As novas equações são ligeiramente menos precisas em comparação com a equação antiga, concordam Palevsky e Mehrotra. Mas as estimativas são apenas isso – estimativas – e devem ser utilizadas apenas como parte de uma análise clínica muito mais abrangente da saúde e das necessidades de uma pessoa.

E à medida que as disparidades raciais na medicina continuam a ser estudadas e compreendidas, os impactos da consideração da raça nas decisões sobre cuidados de saúde podem ter um efeito corrosivo para além de uma pessoa individual e do seu diagnóstico, disse Palevksy. “À medida que ensinamos estudantes de medicina e residentes, se utilizarmos algoritmos baseados na raça, estamos a reforçar para eles este conceito, este falso conceito, de que a raça é um determinante biológico da doença, o que não é”, disse Palevsky.

O racismo sistêmico influencia os resultados de saúde dos negros de muitas maneiras diferentes, desde estresse crônico de experimentar racismo a um número limitado acesso a alimentos saudáveis ao preconceito de prestadores de cuidados de saúde.
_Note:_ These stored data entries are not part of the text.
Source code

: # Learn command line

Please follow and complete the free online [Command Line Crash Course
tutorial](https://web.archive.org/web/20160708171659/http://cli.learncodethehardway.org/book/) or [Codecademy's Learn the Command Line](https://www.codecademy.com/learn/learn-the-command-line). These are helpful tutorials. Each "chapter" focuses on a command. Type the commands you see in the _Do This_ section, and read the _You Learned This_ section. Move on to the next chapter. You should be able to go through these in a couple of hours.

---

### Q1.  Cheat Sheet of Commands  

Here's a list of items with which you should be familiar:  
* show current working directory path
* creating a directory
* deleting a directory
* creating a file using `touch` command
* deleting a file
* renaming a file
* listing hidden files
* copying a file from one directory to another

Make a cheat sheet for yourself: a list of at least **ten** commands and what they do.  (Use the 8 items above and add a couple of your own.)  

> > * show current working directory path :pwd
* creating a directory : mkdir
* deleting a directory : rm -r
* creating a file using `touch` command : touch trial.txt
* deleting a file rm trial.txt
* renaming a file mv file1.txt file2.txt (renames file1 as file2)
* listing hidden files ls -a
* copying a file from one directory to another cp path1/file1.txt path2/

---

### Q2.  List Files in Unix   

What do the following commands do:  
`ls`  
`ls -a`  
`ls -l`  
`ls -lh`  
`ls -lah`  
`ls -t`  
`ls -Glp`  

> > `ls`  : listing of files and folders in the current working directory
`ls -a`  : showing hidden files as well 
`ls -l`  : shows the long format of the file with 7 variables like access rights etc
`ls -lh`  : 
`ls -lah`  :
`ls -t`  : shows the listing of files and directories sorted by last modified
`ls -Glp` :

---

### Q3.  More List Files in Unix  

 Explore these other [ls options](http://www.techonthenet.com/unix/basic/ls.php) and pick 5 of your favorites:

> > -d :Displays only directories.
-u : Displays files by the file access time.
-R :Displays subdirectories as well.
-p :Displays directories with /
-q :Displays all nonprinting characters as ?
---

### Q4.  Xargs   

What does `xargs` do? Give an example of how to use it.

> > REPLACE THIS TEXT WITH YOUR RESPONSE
Estes problemas estão profundamente enraizados e requerem soluções próprias e sustentadas.

A nova equação da TFGe, porém, é um passo na direção certa, disse Palevsky.

“Isso resolverá o problema das disparidades nos cuidados renais? Acho que estaríamos nos iludindo ao pensar que uma simples mudança em uma equação resolveria problemas muito, muito mais enraizados”, disse Palevsky. “Certamente, apenas mudar uma equação não resolverá os problemas de disparidades, muitas das quais estão enraizadas no racismo histórico.”

Essas disparidades só serão significativamente diminuídas através de investimentos em grande escala na saúde das comunidades pobres. Mas a equação da TFGe é, no entanto, um passo significativo para os negros com doença renal. Os benefícios da nova equação eGFR, disse Warfield, vão além da própria equação.

“Isso está abrindo olhos e portas para outras disparidades que estão acontecendo, pelo menos dentro da comunidade renal, e fazendo com que as pessoas falem e vejam o que está acontecendo”, disse Warfield. “É bom saber que a voz do paciente agora está sentada à mesa e sendo ouvida, e não apenas decidida pela comunidade médica”.